What this task involves.
Starting at the line containing "Its first-order factorization" and ending at the line containing "recover the cutoffs by successive limits.", print every line of the material below exactly, both ends included, and stop there.

Data.
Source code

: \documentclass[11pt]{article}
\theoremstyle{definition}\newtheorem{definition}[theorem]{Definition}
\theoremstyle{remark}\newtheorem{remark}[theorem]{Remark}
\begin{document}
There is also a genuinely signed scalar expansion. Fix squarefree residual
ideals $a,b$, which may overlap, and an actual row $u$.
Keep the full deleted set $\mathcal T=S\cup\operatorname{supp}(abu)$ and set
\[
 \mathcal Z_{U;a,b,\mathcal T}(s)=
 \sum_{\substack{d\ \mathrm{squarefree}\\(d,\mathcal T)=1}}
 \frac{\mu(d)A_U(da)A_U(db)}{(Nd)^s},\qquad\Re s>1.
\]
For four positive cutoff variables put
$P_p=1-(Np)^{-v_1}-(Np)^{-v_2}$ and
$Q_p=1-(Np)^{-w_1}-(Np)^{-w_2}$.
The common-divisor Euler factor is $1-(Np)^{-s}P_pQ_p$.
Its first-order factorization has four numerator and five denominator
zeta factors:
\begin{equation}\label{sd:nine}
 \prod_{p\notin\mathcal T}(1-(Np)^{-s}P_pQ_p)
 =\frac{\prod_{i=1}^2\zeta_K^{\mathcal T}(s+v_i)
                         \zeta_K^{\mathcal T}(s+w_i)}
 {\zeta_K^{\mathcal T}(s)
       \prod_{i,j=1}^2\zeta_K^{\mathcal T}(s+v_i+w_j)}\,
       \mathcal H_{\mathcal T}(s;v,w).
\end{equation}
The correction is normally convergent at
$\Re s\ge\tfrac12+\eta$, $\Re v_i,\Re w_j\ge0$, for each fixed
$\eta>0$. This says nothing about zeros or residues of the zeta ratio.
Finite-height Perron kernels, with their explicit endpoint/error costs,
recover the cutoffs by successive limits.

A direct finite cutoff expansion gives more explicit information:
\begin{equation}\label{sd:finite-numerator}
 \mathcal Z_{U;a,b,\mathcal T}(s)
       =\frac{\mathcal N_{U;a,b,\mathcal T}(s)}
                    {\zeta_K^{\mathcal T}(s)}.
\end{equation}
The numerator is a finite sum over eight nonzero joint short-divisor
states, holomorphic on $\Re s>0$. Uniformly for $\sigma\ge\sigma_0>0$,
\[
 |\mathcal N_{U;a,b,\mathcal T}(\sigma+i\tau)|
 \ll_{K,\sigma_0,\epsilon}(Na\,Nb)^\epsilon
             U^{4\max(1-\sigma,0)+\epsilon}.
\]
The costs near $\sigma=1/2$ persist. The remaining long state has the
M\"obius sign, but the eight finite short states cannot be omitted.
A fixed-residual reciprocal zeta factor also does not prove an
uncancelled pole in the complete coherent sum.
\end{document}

Solution for this exercise.
Its first-order factorization has four numerator and five denominator
zeta factors:
\begin{equation}\label{sd:nine}
 \prod_{p\notin\mathcal T}(1-(Np)^{-s}P_pQ_p)
 =\frac{\prod_{i=1}^2\zeta_K^{\mathcal T}(s+v_i)
                         \zeta_K^{\mathcal T}(s+w_i)}
 {\zeta_K^{\mathcal T}(s)
       \prod_{i,j=1}^2\zeta_K^{\mathcal T}(s+v_i+w_j)}\,
       \mathcal H_{\mathcal T}(s;v,w).
\end{equation}
The correction is normally convergent at
$\Re s\ge\tfrac12+\eta$, $\Re v_i,\Re w_j\ge0$, for each fixed
$\eta>0$. This says nothing about zeros or residues of the zeta ratio.
Finite-height Perron kernels, with their explicit endpoint/error costs,
recover the cutoffs by successive limits.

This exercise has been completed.